§ Work required
From the entries below, please gather each line containing the string "hspace".

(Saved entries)

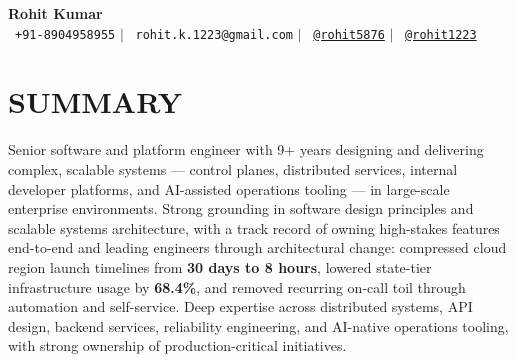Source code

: \documentclass[letterpaper,11pt]{article}
\begin{document}
\begin{center}
    \textbf{\Huge Rohit Kumar} \\ \vspace{5pt}
    \small \faPhone*\ \texttt{+91-8904958955} \hspace{1pt} $|$
    \hspace{1pt} \faEnvelope\ \texttt{rohit.k.1223@gmail.com} \hspace{1pt} $|$
    \hspace{1pt} \faLinkedin\ \href{https://www.linkedin.com/in/rohit5876}{\texttt{@rohit5876}} \hspace{1pt} $|$
    \hspace{1pt} \faGithub\ \href{https://github.com/rohit1223}{\texttt{@rohit1223}} \hspace{1pt} \\ \vspace{-3pt}
\end{center}

\section{SUMMARY}
\begin{itemize}[leftmargin=0in, label={}]
    \small{\item{Senior software and platform engineer with 9+ years designing and delivering complex, scalable systems --- control planes, distributed services, internal developer platforms, and AI-assisted operations tooling --- in large-scale enterprise environments. Strong grounding in software design principles and scalable systems architecture, with a track record of owning high-stakes features end-to-end and leading engineers through architectural change: compressed cloud region launch timelines from \textbf{30 days to 8 hours}, lowered state-tier infrastructure usage by \textbf{68.4\%}, and removed recurring on-call toil through automation and self-service. Deep expertise across distributed systems, API design, backend services, reliability engineering, and AI-native operations tooling, with strong ownership of production-critical initiatives.}}
\end{itemize}

\end{document}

§ Written response
    \small \faPhone*\ \texttt{+91-8904958955} \hspace{1pt} $|$
    \hspace{1pt} \faEnvelope\ \texttt{rohit.k.1223@gmail.com} \hspace{1pt} $|$
    \hspace{1pt} \faLinkedin\ \href{https://www.linkedin.com/in/rohit5876}{\texttt{@rohit5876}} \hspace{1pt} $|$
    \hspace{1pt} \faGithub\ \href{https://github.com/rohit1223}{\texttt{@rohit1223}} \hspace{1pt} \\ \vspace{-3pt}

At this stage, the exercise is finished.